Sample & Hold modules, as explained last month, convert a continuously varying signal into a stepped series of fixed pitches. And this, as we shall see, is the basis of what we know as 'digital audio'...
Do you remember Figure 1? It featured in last month's Synth Secrets, and when I presented it to you, I asked the following question: Is the red line the input from an S&H module, with the blue line the smoothed output? Alternatively, is the blue line an audio signal input, with the red line the S&H output? This month we're going to find out the answer.
Generating Step Sequences
In Synth Secrets Part 16 (SOS August 2000) we talked a lot about Sample and Hold modules and step sequencers, two devices that generate 'stepped' CV signals at their outputs. So let's start here, and consider the 13-step sequencer shown in Figure 2. OK, I admit that I've never heard of a 13-step sequencer, but that's not relevant — most 16-step devices allow you to truncate the sequence at any step you wish. Anyway, let's set up our sequencer as shown in Figure 3...

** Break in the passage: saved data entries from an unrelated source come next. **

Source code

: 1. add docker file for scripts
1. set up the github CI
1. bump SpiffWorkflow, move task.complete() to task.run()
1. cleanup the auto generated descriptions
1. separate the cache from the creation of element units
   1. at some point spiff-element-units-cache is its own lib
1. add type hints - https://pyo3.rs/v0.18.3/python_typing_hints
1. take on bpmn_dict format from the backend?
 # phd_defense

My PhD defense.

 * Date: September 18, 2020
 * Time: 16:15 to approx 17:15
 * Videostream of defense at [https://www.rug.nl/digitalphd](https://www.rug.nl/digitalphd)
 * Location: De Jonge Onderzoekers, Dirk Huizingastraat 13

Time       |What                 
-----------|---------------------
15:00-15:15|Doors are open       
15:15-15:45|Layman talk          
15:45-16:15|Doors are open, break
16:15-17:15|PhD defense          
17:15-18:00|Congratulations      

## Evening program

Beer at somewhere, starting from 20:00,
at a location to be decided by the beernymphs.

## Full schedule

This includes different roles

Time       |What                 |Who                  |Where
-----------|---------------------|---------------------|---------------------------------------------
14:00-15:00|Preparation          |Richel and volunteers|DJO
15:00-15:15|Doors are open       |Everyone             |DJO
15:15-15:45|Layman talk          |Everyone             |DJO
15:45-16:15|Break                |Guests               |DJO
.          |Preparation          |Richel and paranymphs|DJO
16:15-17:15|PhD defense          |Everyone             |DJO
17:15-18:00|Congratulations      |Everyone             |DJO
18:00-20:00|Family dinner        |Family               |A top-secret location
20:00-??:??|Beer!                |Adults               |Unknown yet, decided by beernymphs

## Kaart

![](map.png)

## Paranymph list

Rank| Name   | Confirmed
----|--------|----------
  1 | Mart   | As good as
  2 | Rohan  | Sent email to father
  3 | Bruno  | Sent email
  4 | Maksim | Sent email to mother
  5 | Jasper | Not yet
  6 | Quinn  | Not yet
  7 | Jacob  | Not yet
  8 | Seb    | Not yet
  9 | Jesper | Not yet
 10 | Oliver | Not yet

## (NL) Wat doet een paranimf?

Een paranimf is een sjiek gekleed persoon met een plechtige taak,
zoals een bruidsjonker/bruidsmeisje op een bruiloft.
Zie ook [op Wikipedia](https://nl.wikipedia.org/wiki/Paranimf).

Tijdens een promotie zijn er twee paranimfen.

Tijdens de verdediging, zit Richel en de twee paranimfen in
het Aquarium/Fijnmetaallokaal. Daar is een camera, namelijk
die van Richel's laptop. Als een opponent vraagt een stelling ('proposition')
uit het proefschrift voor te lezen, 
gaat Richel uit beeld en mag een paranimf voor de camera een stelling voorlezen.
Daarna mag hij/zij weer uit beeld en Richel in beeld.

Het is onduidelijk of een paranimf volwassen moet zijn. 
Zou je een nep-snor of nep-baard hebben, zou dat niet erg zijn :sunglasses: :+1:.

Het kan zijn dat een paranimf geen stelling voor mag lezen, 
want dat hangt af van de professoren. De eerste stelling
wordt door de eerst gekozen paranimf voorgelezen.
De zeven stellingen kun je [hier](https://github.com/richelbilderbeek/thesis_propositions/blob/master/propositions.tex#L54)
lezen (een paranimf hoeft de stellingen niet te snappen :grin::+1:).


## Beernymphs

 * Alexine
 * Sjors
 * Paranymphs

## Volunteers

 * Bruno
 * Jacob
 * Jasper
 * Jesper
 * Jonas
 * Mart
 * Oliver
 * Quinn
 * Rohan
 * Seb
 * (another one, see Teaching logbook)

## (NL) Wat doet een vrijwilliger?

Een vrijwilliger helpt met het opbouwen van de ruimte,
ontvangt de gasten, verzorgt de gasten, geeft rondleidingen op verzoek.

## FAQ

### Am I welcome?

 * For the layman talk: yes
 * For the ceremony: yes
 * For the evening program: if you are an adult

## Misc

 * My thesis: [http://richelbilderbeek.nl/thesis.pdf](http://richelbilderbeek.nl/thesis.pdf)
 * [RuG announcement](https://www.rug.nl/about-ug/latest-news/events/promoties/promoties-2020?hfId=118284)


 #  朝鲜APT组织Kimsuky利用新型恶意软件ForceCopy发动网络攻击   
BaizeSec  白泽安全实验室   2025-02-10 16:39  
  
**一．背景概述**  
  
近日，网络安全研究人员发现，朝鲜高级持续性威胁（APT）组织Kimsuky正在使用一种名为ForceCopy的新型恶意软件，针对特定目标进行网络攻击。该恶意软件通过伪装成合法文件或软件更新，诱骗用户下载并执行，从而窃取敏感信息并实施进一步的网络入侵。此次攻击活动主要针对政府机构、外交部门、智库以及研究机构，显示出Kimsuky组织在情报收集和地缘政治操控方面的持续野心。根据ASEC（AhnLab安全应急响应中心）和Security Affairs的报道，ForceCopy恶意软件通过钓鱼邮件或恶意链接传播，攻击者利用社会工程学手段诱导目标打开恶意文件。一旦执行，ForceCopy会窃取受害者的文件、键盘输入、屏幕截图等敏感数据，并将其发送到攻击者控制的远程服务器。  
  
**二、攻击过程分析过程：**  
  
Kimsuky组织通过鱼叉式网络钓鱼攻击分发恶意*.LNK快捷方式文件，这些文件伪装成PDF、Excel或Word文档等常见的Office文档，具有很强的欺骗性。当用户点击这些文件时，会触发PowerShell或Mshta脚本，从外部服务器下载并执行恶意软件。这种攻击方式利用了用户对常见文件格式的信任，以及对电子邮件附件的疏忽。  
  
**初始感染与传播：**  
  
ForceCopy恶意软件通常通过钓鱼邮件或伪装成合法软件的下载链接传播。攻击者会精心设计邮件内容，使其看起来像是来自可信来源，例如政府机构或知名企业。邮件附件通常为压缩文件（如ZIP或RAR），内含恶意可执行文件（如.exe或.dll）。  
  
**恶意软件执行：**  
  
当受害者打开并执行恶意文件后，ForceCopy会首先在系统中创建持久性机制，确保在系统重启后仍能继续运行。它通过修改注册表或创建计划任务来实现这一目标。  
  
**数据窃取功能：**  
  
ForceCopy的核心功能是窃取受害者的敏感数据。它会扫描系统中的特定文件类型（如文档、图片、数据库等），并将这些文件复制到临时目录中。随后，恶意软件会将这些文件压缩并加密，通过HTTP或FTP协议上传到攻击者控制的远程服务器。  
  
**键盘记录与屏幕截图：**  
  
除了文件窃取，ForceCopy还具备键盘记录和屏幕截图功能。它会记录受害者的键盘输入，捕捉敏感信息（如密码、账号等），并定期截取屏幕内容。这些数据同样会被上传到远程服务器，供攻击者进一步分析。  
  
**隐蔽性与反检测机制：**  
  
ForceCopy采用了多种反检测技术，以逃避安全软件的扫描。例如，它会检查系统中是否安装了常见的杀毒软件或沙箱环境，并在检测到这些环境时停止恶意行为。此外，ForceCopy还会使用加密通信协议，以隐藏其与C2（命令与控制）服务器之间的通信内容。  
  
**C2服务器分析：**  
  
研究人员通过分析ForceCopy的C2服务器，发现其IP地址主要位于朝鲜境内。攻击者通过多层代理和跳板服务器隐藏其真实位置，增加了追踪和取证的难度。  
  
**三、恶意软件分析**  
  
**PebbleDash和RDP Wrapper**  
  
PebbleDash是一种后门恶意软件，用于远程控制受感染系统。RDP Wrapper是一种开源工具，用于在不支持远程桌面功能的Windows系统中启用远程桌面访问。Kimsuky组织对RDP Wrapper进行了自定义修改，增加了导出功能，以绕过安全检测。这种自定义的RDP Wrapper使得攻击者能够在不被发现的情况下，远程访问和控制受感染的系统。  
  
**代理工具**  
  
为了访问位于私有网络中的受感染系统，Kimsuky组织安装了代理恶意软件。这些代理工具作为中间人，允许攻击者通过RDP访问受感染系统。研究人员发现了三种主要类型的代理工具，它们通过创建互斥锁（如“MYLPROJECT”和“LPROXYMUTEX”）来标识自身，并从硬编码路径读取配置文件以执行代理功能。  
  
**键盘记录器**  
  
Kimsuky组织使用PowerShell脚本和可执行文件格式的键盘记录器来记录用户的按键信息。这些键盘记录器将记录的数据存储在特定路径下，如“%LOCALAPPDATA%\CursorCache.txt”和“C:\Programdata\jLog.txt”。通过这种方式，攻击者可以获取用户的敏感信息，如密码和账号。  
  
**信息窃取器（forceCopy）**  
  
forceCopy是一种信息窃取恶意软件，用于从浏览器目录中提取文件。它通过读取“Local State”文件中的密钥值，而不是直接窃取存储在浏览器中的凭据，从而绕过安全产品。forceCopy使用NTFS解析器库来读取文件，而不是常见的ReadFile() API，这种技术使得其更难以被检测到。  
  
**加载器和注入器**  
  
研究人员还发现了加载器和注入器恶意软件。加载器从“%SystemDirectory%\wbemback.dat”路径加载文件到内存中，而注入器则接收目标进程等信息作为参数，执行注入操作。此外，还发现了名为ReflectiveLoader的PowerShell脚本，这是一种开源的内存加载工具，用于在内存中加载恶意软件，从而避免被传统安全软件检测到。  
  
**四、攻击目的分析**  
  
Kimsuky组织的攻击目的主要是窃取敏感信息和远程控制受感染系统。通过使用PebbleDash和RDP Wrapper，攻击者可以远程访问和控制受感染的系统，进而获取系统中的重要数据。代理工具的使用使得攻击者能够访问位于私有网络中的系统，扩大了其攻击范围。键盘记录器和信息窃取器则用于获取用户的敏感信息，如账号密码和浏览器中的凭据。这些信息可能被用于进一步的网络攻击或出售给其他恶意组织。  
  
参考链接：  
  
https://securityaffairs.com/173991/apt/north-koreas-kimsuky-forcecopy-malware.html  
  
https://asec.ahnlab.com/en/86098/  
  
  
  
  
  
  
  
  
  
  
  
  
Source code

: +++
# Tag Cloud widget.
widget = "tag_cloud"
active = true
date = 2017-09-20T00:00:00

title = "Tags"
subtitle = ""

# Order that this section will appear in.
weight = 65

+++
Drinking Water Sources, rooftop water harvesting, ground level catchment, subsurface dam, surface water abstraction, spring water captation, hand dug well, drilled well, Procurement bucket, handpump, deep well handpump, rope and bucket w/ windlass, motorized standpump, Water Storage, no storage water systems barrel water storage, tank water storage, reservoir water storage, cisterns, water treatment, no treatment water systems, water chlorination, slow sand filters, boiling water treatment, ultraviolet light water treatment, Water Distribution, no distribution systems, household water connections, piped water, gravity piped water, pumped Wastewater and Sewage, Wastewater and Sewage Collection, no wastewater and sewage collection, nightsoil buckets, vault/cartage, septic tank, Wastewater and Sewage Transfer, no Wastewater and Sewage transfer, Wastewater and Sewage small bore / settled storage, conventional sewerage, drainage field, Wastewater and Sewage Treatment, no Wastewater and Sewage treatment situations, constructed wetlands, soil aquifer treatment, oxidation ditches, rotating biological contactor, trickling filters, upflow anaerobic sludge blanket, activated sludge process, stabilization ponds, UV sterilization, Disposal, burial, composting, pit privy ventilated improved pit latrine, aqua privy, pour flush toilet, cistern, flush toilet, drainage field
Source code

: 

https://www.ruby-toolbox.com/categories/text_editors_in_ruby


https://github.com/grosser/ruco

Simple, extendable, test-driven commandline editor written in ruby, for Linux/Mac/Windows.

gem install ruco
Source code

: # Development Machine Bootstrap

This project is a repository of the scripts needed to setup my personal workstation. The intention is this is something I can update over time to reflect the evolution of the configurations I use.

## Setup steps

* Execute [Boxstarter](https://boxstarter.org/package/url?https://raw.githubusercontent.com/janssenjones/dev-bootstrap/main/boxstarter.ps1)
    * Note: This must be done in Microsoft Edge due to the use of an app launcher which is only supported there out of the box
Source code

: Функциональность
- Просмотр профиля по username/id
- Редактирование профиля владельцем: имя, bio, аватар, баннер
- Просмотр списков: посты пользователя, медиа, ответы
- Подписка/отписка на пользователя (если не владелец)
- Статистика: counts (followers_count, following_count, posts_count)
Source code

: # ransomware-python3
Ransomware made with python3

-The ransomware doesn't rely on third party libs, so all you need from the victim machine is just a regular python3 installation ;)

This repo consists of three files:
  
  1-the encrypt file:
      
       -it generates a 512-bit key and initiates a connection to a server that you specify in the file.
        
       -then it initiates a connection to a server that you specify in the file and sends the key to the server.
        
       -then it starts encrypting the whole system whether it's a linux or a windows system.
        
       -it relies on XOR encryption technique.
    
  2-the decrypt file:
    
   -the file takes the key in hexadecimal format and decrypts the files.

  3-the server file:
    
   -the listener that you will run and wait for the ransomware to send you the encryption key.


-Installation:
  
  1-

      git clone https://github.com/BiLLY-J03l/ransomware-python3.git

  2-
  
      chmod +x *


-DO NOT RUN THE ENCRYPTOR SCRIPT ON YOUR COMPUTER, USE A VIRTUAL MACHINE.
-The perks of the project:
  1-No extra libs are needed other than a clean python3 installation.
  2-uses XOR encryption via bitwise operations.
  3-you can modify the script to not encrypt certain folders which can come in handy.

I have set the faders on the sequencer so that (hypothetically) it outputs 1V at step one, 1.083V at step two, 1.167V at step three, and so on up to precisely 2V at step 13. The eagle-eyed among you will notice that this quantised output represents a chromatic scale from C1 to C2 on a 1V/octave synthesizer. To ensure that the output conforms precisely to these voltages, I have inserted a quantiser between the sequencer and the oscillator it controls. We can then represent the output as shown in Figure 4.
Now, let's hypothesise that the clock runs at one pulse per second. Clearly, the oscillator will step between notes once per second, completing the scale once every 13 seconds before resetting to the beginning and starting again. But what happens if we accelerate the clock? At 130 pulses per second, the scale repeats 10 times per second, creating a complex tone at the output.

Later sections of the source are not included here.